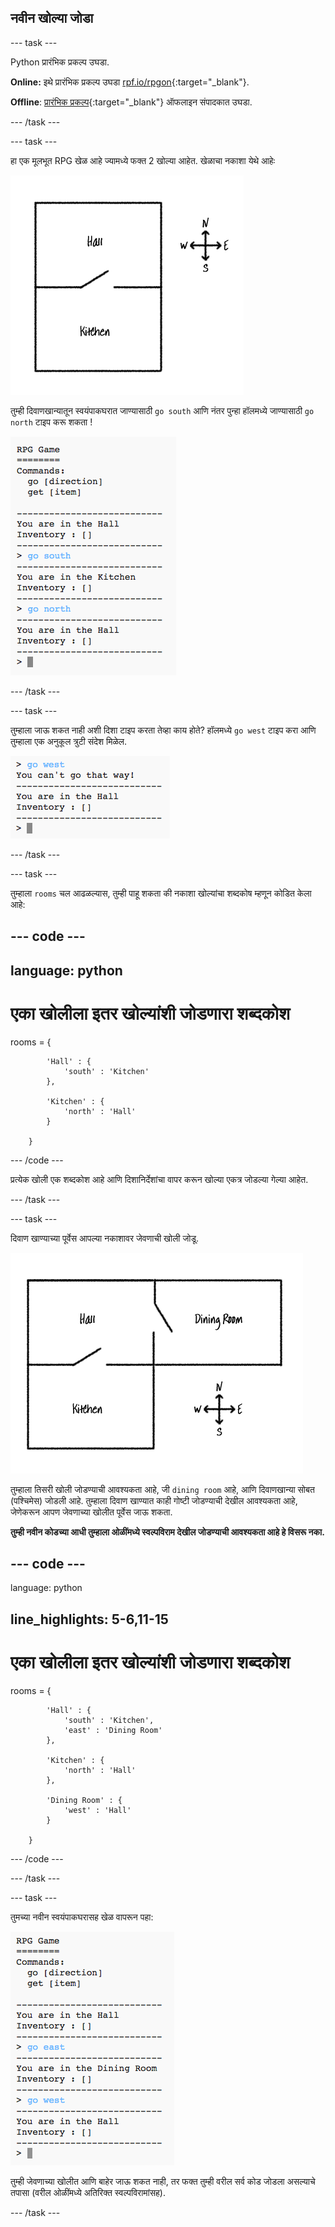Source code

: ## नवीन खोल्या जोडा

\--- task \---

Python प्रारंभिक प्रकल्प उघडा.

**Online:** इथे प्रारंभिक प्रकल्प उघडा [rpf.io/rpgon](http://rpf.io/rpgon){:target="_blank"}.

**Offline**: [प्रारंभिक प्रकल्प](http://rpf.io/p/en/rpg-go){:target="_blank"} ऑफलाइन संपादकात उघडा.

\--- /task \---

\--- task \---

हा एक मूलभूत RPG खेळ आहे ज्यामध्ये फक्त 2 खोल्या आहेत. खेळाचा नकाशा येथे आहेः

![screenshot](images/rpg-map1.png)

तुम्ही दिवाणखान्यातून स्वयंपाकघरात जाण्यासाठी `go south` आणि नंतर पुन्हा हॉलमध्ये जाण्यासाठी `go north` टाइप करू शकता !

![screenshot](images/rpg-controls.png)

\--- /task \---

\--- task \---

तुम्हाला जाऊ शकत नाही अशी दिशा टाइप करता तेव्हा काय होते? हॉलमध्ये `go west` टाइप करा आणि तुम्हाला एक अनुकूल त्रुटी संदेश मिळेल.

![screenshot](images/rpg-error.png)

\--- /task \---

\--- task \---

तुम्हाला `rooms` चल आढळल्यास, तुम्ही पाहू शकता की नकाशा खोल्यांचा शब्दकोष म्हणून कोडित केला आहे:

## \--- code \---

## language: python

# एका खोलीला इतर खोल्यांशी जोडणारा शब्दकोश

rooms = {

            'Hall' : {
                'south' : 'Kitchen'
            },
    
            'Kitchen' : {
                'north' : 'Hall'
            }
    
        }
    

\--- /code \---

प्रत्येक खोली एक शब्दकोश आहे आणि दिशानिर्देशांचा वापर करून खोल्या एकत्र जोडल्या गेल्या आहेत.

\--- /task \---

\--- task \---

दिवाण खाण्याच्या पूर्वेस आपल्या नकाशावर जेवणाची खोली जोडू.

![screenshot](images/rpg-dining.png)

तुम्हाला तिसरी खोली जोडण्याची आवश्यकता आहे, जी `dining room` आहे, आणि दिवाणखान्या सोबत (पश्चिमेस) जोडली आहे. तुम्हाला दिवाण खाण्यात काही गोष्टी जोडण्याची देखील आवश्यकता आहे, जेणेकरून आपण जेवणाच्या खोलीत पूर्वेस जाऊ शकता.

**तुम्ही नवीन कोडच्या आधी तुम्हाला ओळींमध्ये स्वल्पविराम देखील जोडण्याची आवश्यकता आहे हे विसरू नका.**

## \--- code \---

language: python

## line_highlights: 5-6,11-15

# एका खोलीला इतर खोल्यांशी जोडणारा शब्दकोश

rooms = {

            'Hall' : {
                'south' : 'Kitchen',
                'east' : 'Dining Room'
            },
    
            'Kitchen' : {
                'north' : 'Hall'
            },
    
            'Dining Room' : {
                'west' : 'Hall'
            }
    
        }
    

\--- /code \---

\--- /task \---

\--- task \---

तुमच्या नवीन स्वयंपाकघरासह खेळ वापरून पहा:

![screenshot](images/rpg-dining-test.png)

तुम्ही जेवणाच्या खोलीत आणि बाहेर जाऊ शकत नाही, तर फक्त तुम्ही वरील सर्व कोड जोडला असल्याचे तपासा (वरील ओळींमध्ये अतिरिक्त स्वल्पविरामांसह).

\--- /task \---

....

• **Task objective**
Nothing but the lines from the one containing "## line_highlights: 5-6,11-15" through the last line of the data above should be set down, word for word.

• **Reply**
## line_highlights: 5-6,11-15

# एका खोलीला इतर खोल्यांशी जोडणारा शब्दकोश

rooms = {

            'Hall' : {
                'south' : 'Kitchen',
                'east' : 'Dining Room'
            },
    
            'Kitchen' : {
                'north' : 'Hall'
            },
    
            'Dining Room' : {
                'west' : 'Hall'
            }
    
        }
    

\--- /code \---

\--- /task \---

\--- task \---

तुमच्या नवीन स्वयंपाकघरासह खेळ वापरून पहा:

![screenshot](images/rpg-dining-test.png)

तुम्ही जेवणाच्या खोलीत आणि बाहेर जाऊ शकत नाही, तर फक्त तुम्ही वरील सर्व कोड जोडला असल्याचे तपासा (वरील ओळींमध्ये अतिरिक्त स्वल्पविरामांसह).

\--- /task \---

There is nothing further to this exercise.